Job done! The Sauber C35-Ferrari right before the start of the race
If you’re in a rush, click here to watch the two video reports by the constructors of the Sauber F1 Team. Find out what EDM technology is capable of.
Formula One isn’t just a sport, it’s also a research and test laboratory. It’s where new technology is developed and put to the test. This pinnacle of motorsport places the highest technical demands on all the participating race teams. Some details are subsequently also integrated into ‘normal’ automotive production.
Many of the parts produced in Hinwil are one of a kind, designed specifically for the Sauber C35-Ferrari. The constructors need to be creative and keep coming up with solutions to new, unexpected problems. And all this under enormous pressure of time, as the cars often have to be out on the race circuit the next day.
For instance, a titanium part for the wheel suspension might need replacing. “Machining this kind of titanium part is very complicated.
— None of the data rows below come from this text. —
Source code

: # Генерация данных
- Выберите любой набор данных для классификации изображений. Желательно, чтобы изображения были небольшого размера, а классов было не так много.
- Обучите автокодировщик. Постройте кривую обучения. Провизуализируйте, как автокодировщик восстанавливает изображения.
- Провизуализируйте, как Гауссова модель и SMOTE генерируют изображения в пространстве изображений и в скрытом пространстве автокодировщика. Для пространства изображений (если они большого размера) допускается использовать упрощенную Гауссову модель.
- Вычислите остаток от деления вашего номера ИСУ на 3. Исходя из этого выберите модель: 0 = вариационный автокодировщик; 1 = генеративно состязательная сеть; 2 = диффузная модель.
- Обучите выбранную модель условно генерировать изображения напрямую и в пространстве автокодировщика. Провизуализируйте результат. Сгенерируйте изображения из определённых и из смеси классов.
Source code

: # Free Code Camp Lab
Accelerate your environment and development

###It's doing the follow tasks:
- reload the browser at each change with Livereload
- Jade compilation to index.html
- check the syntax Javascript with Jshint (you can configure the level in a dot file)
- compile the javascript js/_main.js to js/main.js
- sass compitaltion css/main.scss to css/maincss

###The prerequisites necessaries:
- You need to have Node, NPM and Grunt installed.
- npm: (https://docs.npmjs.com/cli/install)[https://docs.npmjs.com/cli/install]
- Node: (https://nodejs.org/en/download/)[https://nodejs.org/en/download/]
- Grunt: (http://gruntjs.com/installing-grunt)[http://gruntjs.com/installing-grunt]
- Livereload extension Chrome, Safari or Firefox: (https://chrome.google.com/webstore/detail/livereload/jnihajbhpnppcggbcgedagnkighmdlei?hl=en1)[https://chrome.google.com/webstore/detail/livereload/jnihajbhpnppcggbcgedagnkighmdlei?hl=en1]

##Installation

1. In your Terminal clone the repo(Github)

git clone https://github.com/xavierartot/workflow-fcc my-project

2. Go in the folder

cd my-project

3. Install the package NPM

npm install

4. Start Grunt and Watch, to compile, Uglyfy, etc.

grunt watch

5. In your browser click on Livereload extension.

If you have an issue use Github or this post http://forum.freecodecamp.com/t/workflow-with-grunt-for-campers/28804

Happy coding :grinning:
You’re given a 3D model and have to work out how to machine the component,” says Alexander Simai, Sauber F1 Team member responsible EDM machining.
Rotary knob of the steering wheel
A bright spark
Without the support of cutting-edge technology, this certainly wouldn’t be possible in such a short time. The NA2400 and MV1200R wire cutters and the EA12V Advance die sinker at the Hinwil facility all originate from Sauber’s Technical Partner Mitsubishi Electric. The high-tech systems are used throughout the production process, e.g. for the preliminary machining of safety-relevant parts and for the finishing of milled parts.
Learn more about Alexander’s approaches and challenges in this video by Mitsubishi Electric:
Performance of the MV1200R wire cutter has been particularly impressive. The zero-point clamping system reduces tooling time significantly. What’s more, the constructors can finish jobs with fewer recuts. The MV1200R comes with an extremely reliable automatic wire threader. In the unlikely event of wire breakage, the machine rethreads the cutting wire right at the breakage point – in the kerf and without the dielectric having to be fully drained off.
“This saves time and permits unmanned operation at night, even for the processing of components that tend to warp during machining,” explains Alexander Simai.
Alexander Simai, Mechanical Fabrication / EDM
EDM, in particular, has revolutionised the production processes of the Sauber F1 Team and enables the machining of extremely hard materials such as titanium. This machining process is head and shoulders above conventional turning and milling methods. Components for the suspension, the cockpit, the steering column and the brake pedals can be produced quickly, with micrometre precision and in the highest quality. And this is precisely what the Formula One race team needs.
When the Sauber C35 Ferrari stands on the grid, the constructors have done their job. Now it’s time for the drivers and the pit crew to give their all: Hundredths of a second can make the difference between winning and losing.